For x greater than zero,
it is one.
And if x is smaller than zero,
it is zero.
Therefore,
at zero this point,
we can calculate the Bouligand subdifferential
according to the definition here.
And we simply take the negative sequence
and positive sequence turning to zero,
to take the limit of the Φ'.
And then we can get that the Bouligand subdifferential
at zero is either zero or one,
is the collection of zero and one.
Now let's introduce the convex hull of a set.
A convex hull of a set is defined
by all the convex combinations of the points in this set.

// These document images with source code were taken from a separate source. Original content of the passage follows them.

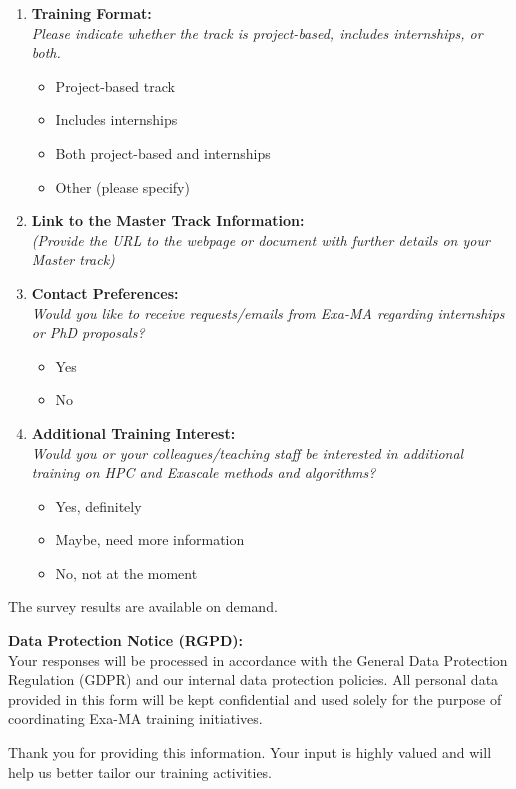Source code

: \begin{enumerate}
    \item \textbf{Training Format:} \\
    \emph{Please indicate whether the track is project-based, includes internships, or both.} \\
    \begin{itemize}
        \item Project-based track
        \item Includes internships
        \item Both project-based and internships
        \item Other (please specify)
    \end{itemize}
    
    \item \textbf{Link to the Master Track Information:} \\
    \emph{(Provide the URL to the webpage or document with further details on your Master track)}
    
    \item \textbf{Contact Preferences:} \\
    \emph{Would you like to receive requests/emails from Exa-MA regarding internships or PhD proposals?} \\
    \begin{itemize}
        \item Yes
        \item No
    \end{itemize}
    
    \item \textbf{Additional Training Interest:} \\
    \emph{Would you or your colleagues/teaching staff be interested in additional training on HPC and Exascale methods and algorithms?} \\
    \begin{itemize}
        \item Yes, definitely
        \item Maybe, need more information
        \item No, not at the moment
    \end{itemize}
\end{enumerate}

\noindent The survey results are available on demand.

\vspace{1em}
\noindent \textbf{Data Protection Notice (RGPD):} \\
Your responses will be processed in accordance with the General Data Protection Regulation (GDPR) and our internal data protection policies. 
All personal data provided in this form will be kept confidential and used solely for the purpose of coordinating Exa-MA training initiatives.

\vspace{1em}
\noindent Thank you for providing this information.
Your input is highly valued and will help us better tailor our training activities.

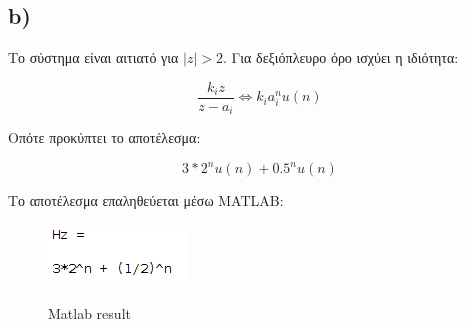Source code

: \documentclass[11pt]{article}
\begin{document}
\subsection*{b)}
Το σύστημα είναι αιτιατό για $|z| > 2$.
Για δεξιόπλευρο όρο ισχύει η ιδιότητα:

\[
       \frac{k_i z}{z-a_i} \Leftrightarrow k_i a_i^n u(n)
\] 

\par \noindent
Οπότε προκύπτει το αποτέλεσμα:

\[
    3 * 2^n u(n) + 0.5^n u(n)
\] 

\par \noindent
Το αποτέλεσμα επαληθεύεται μέσω MATLAB:

\begin{figure}[H]
    \centering
    \includegraphics[scale=0.7]{photos/H_z.png} \\
    \caption{Matlab result }
\end{figure}
\end{document}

Recall that we have introduced the convex combinations
in chapter one,
which means that all the coefficients of xi
is between zero and one,
and all the sum of the coefficients will be one.
In that case,
this result will be called the convex combinations
of the points x1 to xn.
For a set A we take all the elements
or any elements from A
and we take the possible convex combinations,
then the resulting set will denote the convex hull of A.
Coming back to our simple example,
if you got A at zero or one,
the two sets of points,
and we take the convex combination.
Then the resulting set will be interval between zero and one,
so this is the convex combination.
Now after that,
we are ready to give the Clarke's generalized Jacobian.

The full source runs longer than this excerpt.